The other aspect of preparing for a home World Cup is ensuring the Ferns get the games they need across the cycle. With the assumption of the bid being won, Pragnell says “in an ideal world we would fill most, if not all, of the [FIFA international] windows in the build-up.
“It's paramount, for the third biggest sporting event in the world, that the home team has adequate preparation and we'll be looking forward to engaging with government on that, to ensure there's adequate support for them to prepare, and prepare well.”
Decision day approaches
As decision day draws closer, the noise around the bids has become louder, precipitated by Brazil withdrawing its bid on June 9, and the FIFA technical evaluation reports of each bid being released the following day.
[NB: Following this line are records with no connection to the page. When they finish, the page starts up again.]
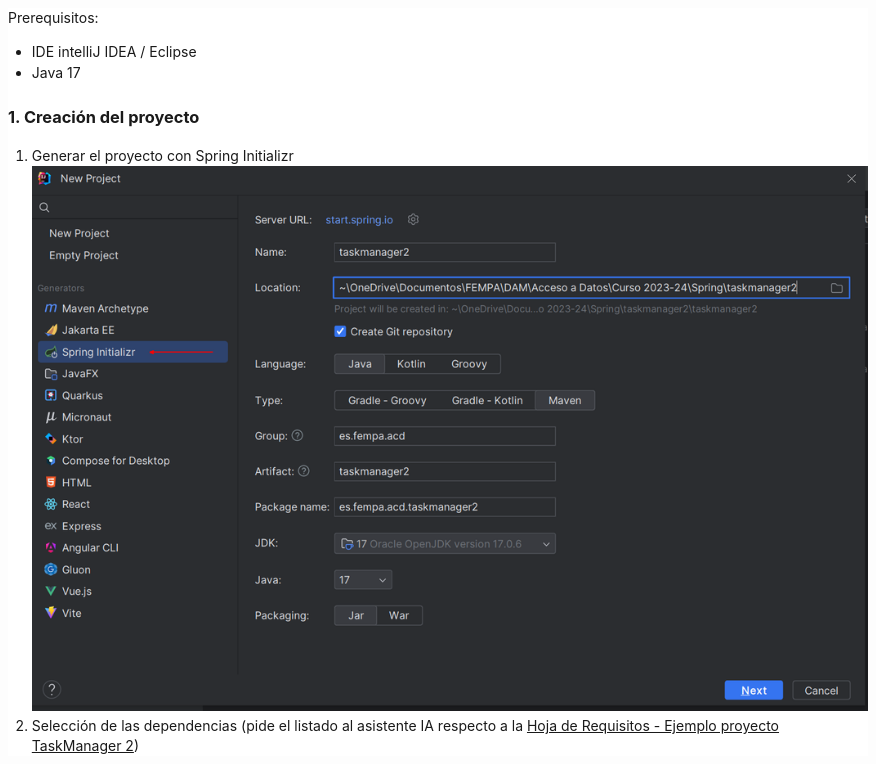Prerequisitos:
- IDE intelliJ IDEA / Eclipse
- Java 17

### 1. Creación del proyecto

1. Generar el proyecto con Spring Initializr
![](Pasted%20image%2020240207104724.png)
2. Selección de las dependencias (pide el listado al asistente IA respecto a la [Hoja de Requisitos - Ejemplo proyecto TaskManager 2](Hoja%20de%20Requisitos%20-%20Ejemplo%20proyecto%20TaskManager%202.md))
As One received the highest total score (412/500), ahead of Japan (392/500) and Colombia (280.5/500). As One was adjudged the "most commercially favourable" - while Colombia was "high risk" in the commercial element of the risk assessment.
While the success in the bid evaluation reports are encouraging, it doesn’t mean that winning hosting rights on Friday is a fait accompli.
The awarding of the hosting rights for the 2018 and 2022 men’s World Cups back in 2010 loom large in the memory, ridden with corruption allegations for which legal proceedings are ongoing. And that’s not even mentioning the various political relationships and tensions to be navigated.
But the reality is that until the votes are lodged, the winners announced and the votes made public (shortly after the vote), it’s impossible to know, really, which way the vote will go.
What can be known, however, is that winning the joint hosting rights for the next FIFA Women’s World Cup offers the immense opportunity for girls and women's football not only in New Zealand and Australia, but also the wider Asia and Pacific regions.
It could all start with the results at 4 am on Friday. And it could mean that in 2023, New Zealanders won't have to get up in the middle of the night for some of football's biggest moments.